Concentric Transmission Lines (Coaxial Cable)

When the shield is more than several skin depths thick coaxial cables, single-wire shielded cables, or concentric lines become the electrical equivalent of three wire concentric transmission lines. Skin depth isolates the inner and outer wall. 

Electrical rules require the center conductor and inside of the shield to always carry equal and opposite RF currents.

 

 

Notice in the drawing above the center and inside of the shield carry equal and opposite direction RF currents. This ALWAYS is the case when the shield is several skin depths thick.  We cannot force anything else to happen!

In the drawing above and below, the outside of the shield is isolated by skin effect. It behaves like a separate transmission outer conductor. Skin effect prevents any current, voltage, or field (even magnetic) from penetrating the shield when the shield is many skin depths thick. Only the breaks at the ends connect the inner and outer shield conduction layers.

 

 

 

 

 

 

 

 

The only egress or ingress points for voltage and current are where discontinuity in the shield might occur through an intentional or accidental break in the shield.
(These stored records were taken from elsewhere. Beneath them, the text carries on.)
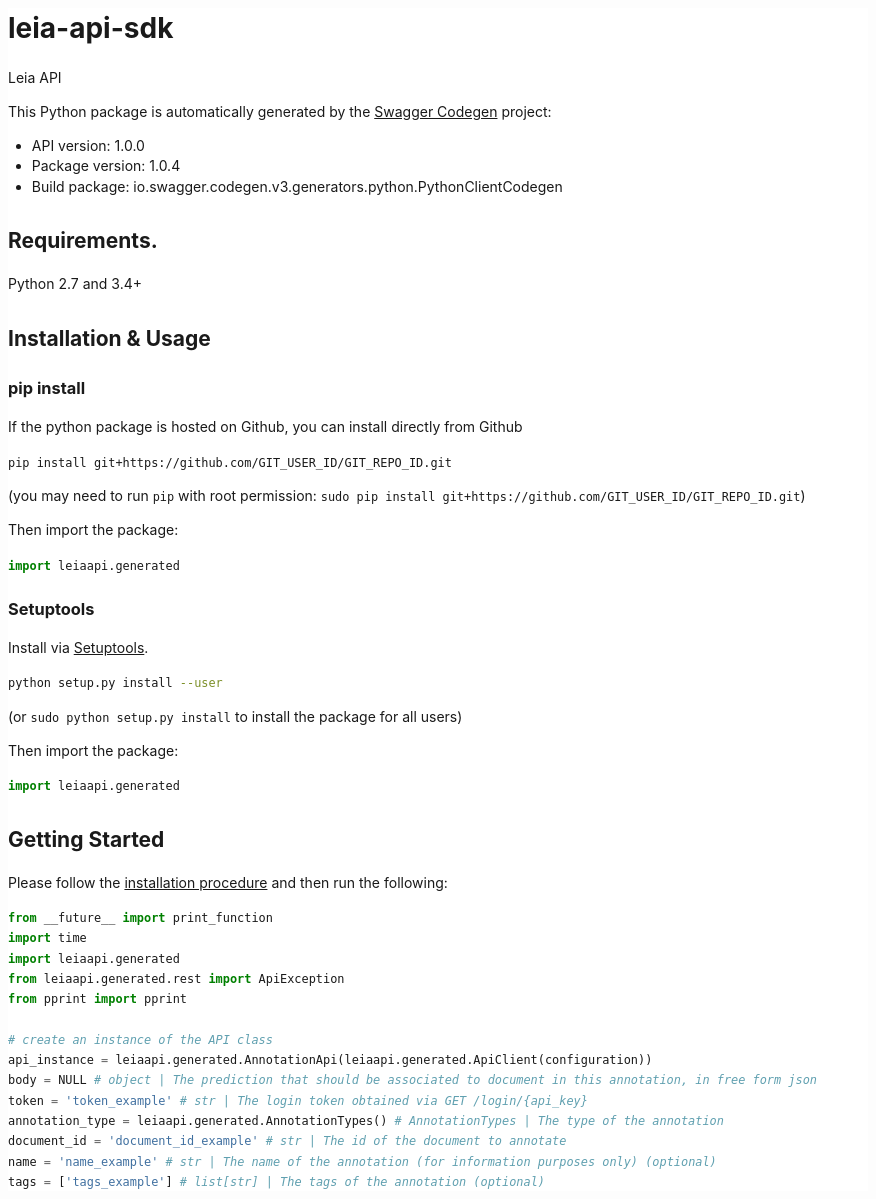 # leia-api-sdk
Leia API

This Python package is automatically generated by the [Swagger Codegen](https://github.com/swagger-api/swagger-codegen) project:

- API version: 1.0.0
- Package version: 1.0.4
- Build package: io.swagger.codegen.v3.generators.python.PythonClientCodegen

## Requirements.

Python 2.7 and 3.4+

## Installation & Usage
### pip install

If the python package is hosted on Github, you can install directly from Github

```sh
pip install git+https://github.com/GIT_USER_ID/GIT_REPO_ID.git
```
(you may need to run `pip` with root permission: `sudo pip install git+https://github.com/GIT_USER_ID/GIT_REPO_ID.git`)

Then import the package:
```python
import leiaapi.generated 
```

### Setuptools

Install via [Setuptools](http://pypi.python.org/pypi/setuptools).

```sh
python setup.py install --user
```
(or `sudo python setup.py install` to install the package for all users)

Then import the package:
```python
import leiaapi.generated
```

## Getting Started

Please follow the [installation procedure](#installation--usage) and then run the following:

```python
from __future__ import print_function
import time
import leiaapi.generated
from leiaapi.generated.rest import ApiException
from pprint import pprint

# create an instance of the API class
api_instance = leiaapi.generated.AnnotationApi(leiaapi.generated.ApiClient(configuration))
body = NULL # object | The prediction that should be associated to document in this annotation, in free form json
token = 'token_example' # str | The login token obtained via GET /login/{api_key}
annotation_type = leiaapi.generated.AnnotationTypes() # AnnotationTypes | The type of the annotation
document_id = 'document_id_example' # str | The id of the document to annotate
name = 'name_example' # str | The name of the annotation (for information purposes only) (optional)
tags = ['tags_example'] # list[str] | The tags of the annotation (optional)

```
Radiation In or Out of Shielded Lines

To operate without radiation, coaxial cables require equal and opposite currents in the shield and the center conductor. The outside of the shield must not have an RF potential difference along it's length. We cannot have voltage gradients (electrical fields) along the length, or the outer conductor layer will conduct currents. This means both ends of the cable should have zero volts to earth or the environment the cable operates in. 

If we feed exactly equal and opposite current into the coax, currents have no choice but to flow INSIDE the cable shield! The outermost conductor can be treated as a single wire, since everything else is "hidden inside". There will be no "extra" current to flow over the outside of the shield. Because of this rule, we do not need to ground the shield to prevent radiation. The trick here is we need to have equal and opposite currents. When the shield has potential difference along the length we can greatly reduce outside currents by making the outside of the coax have a high impedance. We can do this by selecting a proper cable length, by adding sleeves of soft-iron magnetic materials or winding the cable in a coil with or without a core to form a choke. Skin depth prevents the inside of the cable from "seeing" what is done on the outside.

Most interesting in all of this is the claim or idea the "shield" of a shielded loop allows magnetic fields to pass while filtering electric fields. The same rules apply as with coaxial lines. The shield actually becomes the antenna, and it couples to the inside only at shield gaps. If the gaps aren't exactly opposite the grounded part of the loop and inner conductors don't exit exactly at that grounded point, the shield actually  UNbalances the loop!

Coax as a Shielded Ground Lead or Radial

Assume 1 ampere of RF current.

1A shows current in a single conductor.  In this case current is one ampere.

1B shows current when center conductor is insulated and fed with 1 ampere. In this case ALL currents are 1 ampere, but the effective resistance and reactance of  point A to B increases. This line radiates just as well as the line in 1A, but impedance and loss resistance increases.

1C shows current when a so-called "shielded ground" is used. With low reactance capacitors, if A to C is fed current from B to D inside the cable is negligible. The same is true if B to D is fed when looking at current flowing from B to D. All current is on the cable's outside wall. The RF impedance is the same as the shield alone. The line freely radiates with one ampere of unopposed current flowing over the outside wall.

1C if the capacitors are removed and the center conductor C to D is fed RF current, the inside of the shield and the conductor between B and D will have no RF current. The impedance is the same as the shield alone. The line once again freely radiates.

The same effects occur when the coax is used as a radial or as an antenna. It is electrically impossible to shield a ground lead.